Student-run venture fund Triton Funds will be putting forward a formal offer to provide MoviePass with capital to help it stay afloat, the fund’s co-founders told MarketWatch this week.
Triton has submitted a proposal to its attorneys at Cara Stone LLP to present to MoviePass, fund co-founder Nathan Yee said. In it, Triton proposes offering capital to help the company pay off its debts.
“We want to offer Mitch equity capital and a long-term debt solution,” he said, referring to MoviePass CEO Mitch Lowe.
Triton will also offer any other assistance it can, including millennial-focused advice from the fund’s student management team. Yee did not provide further details, though he said $25-million fund typically invests between $250,000 and $2 million in a company in which it sees potential.
Yee and co-founders Sam Yaffa and Yash Thukral told MarketWatch on Friday that after several failed efforts to engage MoviePass parent Helios and Matheson Analytics Inc. HMNY, -7.56% , they intended to attempt a hostile takeover of the company, whose market value was $470,000 at the time.
But the La Jolla, Calif.-based fund has since softened its stance, with the founders saying their main concern is making sure MoviePass stays afloat and has the chance to thrive. Many of the students involved in Triton use the service, and Yee said they see enormous growth potential in the movie subscription model.
Yee said Triton had several conversations with Helios and Matheson’s chief innovation officer, Parthasarathy Krishnan, who helped convince the fund to abandon its takeover plans and focus on helping MoviePass instead. Krishnan could not be reached for comment.
But MoviePass’s Lowe dismissed Triton’s interest during an interview with MarketWatch on Wednesday, saying: “We are not in talks with them. There are other, larger media companies that have expressed interest in acquiring the company or partnering with us because they see the immense value of millions of members that are influenced by our promotion of what to go and what to see.”
Triton discussed its strategy for MoviePass in a video posted on YouTube on Monday, in which co-founders Yaffa and Thukral recommended the company remove surge pricing, make all newly released movies available to subscribers, improve customer service and zero in on subscribers who only go to the movies occasionally. MoviePass announced the next day a plan to keep its current monthly fee of $9.95, but cut subscribers’ film allowance to three movies a month. The company also said it would suspend surge pricing and the ticket verification process, which required users to snap and upload photos of each ticket stub.
Triton supports the new moves. “We are here to advocate for the shareholders, for Mitch’s dream of bringing people to the movies,” said Yee. The venture fund does not currently hold any investments in Helios or Matheson.
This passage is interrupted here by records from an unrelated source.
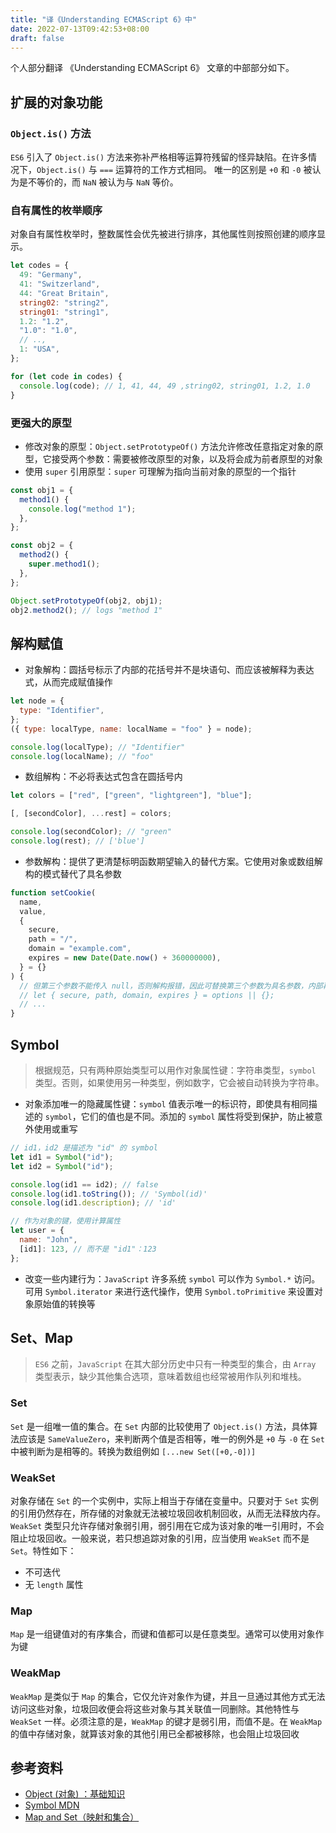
 ```yaml
---
title: "译《Understanding ECMAScript 6》中"
date: 2022-07-13T09:42:53+08:00
draft: false
---
```


个人部分翻译 《Understanding ECMAScript 6》 文章的中部部分如下。

## 扩展的对象功能

### `Object.is()` 方法

`ES6` 引入了 `Object.is()` 方法来弥补严格相等运算符残留的怪异缺陷。在许多情况下，`Object.is()` 与 `===` 运算符的工作方式相同。 唯一的区别是 `+0` 和 `-0` 被认为是不等价的，而 `NaN` 被认为与 `NaN` 等价。

### 自有属性的枚举顺序

对象自有属性枚举时，整数属性会优先被进行排序，其他属性则按照创建的顺序显示。

```javascript
let codes = {
  49: "Germany",
  41: "Switzerland",
  44: "Great Britain",
  string02: "string2",
  string01: "string1",
  1.2: "1.2",
  "1.0": "1.0",
  // ..,
  1: "USA",
};

for (let code in codes) {
  console.log(code); // 1, 41, 44, 49 ,string02, string01, 1.2, 1.0
}
```

### 更强大的原型

- 修改对象的原型：`Object.setPrototypeOf()` 方法允许修改任意指定对象的原型，它接受两个参数：需要被修改原型的对象，以及将会成为前者原型的对象
- 使用 `super` 引用原型：`super` 可理解为指向当前对象的原型的一个指针

```javascript
const obj1 = {
  method1() {
    console.log("method 1");
  },
};

const obj2 = {
  method2() {
    super.method1();
  },
};

Object.setPrototypeOf(obj2, obj1);
obj2.method2(); // logs "method 1"
```

## 解构赋值

- 对象解构：圆括号标示了内部的花括号并不是块语句、而应该被解释为表达式，从而完成赋值操作

```javascript
let node = {
  type: "Identifier",
};
({ type: localType, name: localName = "foo" } = node);

console.log(localType); // "Identifier"
console.log(localName); // "foo"
```

- 数组解构：不必将表达式包含在圆括号内

```javascript
let colors = ["red", ["green", "lightgreen"], "blue"];

[, [secondColor], ...rest] = colors;

console.log(secondColor); // "green"
console.log(rest); // ['blue']
```

- 参数解构：提供了更清楚标明函数期望输入的替代方案。它使用对象或数组解构的模式替代了具名参数

```javascript
function setCookie(
  name,
  value,
  {
    secure,
    path = "/",
    domain = "example.com",
    expires = new Date(Date.now() + 360000000),
  } = {}
) {
  // 但第三个参数不能传入 null，否则解构报错，因此可替换第三个参数为具名参数，内部再解构
  // let { secure, path, domain, expires } = options || {};
  // ...
}
```

## Symbol

> 根据规范，只有两种原始类型可以用作对象属性键：字符串类型，`symbol` 类型。否则，如果使用另一种类型，例如数字，它会被自动转换为字符串。

- 对象添加唯一的隐藏属性键：`symbol` 值表示唯一的标识符，即使具有相同描述的 `symbol`，它们的值也是不同。添加的 `symbol` 属性将受到保护，防止被意外使用或重写

```javascript
// id1，id2 是描述为 "id" 的 symbol
let id1 = Symbol("id");
let id2 = Symbol("id");

console.log(id1 == id2); // false
console.log(id1.toString()); // 'Symbol(id)'
console.log(id1.description); // 'id'

// 作为对象的键，使用计算属性
let user = {
  name: "John",
  [id1]: 123, // 而不是 "id1"：123
};
```

- 改变一些内建行为：`JavaScript` 许多系统 `symbol` 可以作为 `Symbol.*` 访问。可用 `Symbol.iterator` 来进行迭代操作，使用 `Symbol.toPrimitive` 来设置对象原始值的转换等

## Set、Map

> `ES6` 之前，`JavaScript` 在其大部分历史中只有一种类型的集合，由 `Array` 类型表示，缺少其他集合选项，意味着数组也经常被用作队列和堆栈。

### Set

`Set` 是一组唯一值的集合。在 `Set` 内部的比较使用了 `Object.is()` 方法，具体算法应该是 `SameValueZero`，来判断两个值是否相等，唯一的例外是 `+0` 与 `-0` 在 `Set` 中被判断为是相等的。转换为数组例如 `[...new Set([+0,-0])]`

### WeakSet

对象存储在 `Set` 的一个实例中，实际上相当于存储在变量中。只要对于 `Set` 实例的引用仍然存在，所存储的对象就无法被垃圾回收机制回收，从而无法释放内存。`WeakSet` 类型只允许存储对象弱引用，弱引用在它成为该对象的唯一引用时，不会阻止垃圾回收。一般来说，若只想追踪对象的引用，应当使用 `WeakSet` 而不是 `Set`。特性如下：

- 不可迭代
- 无 `length` 属性

### Map

`Map` 是一组键值对的有序集合，而键和值都可以是任意类型。通常可以使用对象作为键

### WeakMap

`WeakMap` 是类似于 `Map` 的集合，它仅允许对象作为键，并且一旦通过其他方式无法访问这些对象，垃圾回收便会将这些对象与其关联值一同删除。其他特性与 `WeakSet` 一样。必须注意的是，`WeakMap` 的键才是弱引用，而值不是。在 `WeakMap` 的值中存储对象，就算该对象的其他引用已全都被移除，也会阻止垃圾回收

## 参考资料

- [Object (对象) ：基础知识](https://zh.javascript.info/object)
- [Symbol MDN](https://developer.mozilla.org/en-US/docs/Web/JavaScript/Reference/Global_Objects/Symbol)
- [Map and Set（映射和集合）](https://zh.javascript.info/map-set)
Yee, Yaffa and Thukral launched Triton Funds in April to give students a chance to get real-world, hands-on experience in investing in companies. The fund is run by students at the University of California, San Diego and Cal State University, Northridge, and has an advisory board that includes university faculty and alumni. The fund’s current portfolio consists of 20 companies, including in-airport food delivery startup AtYourGate, cybersecurity company Bravatek Solutions BVTK, +0.00% and blockchain-based technology company DigitalTown Inc. DGTW, +7.69% .
Helios and Matheson has been struggling for the past several months, burning through large sums of cash and turning to increasingly expensive borrowing. The company’s stock has plummeted, closing Thursday at just 7 cents, even after a 1-for-250 reverse stock split late last month that adjusted the price to $21.25.
Shares of Helios and Matheson have fallen about 100% year to date, while the S&P 500 SPX, -0.14% has gained 7%.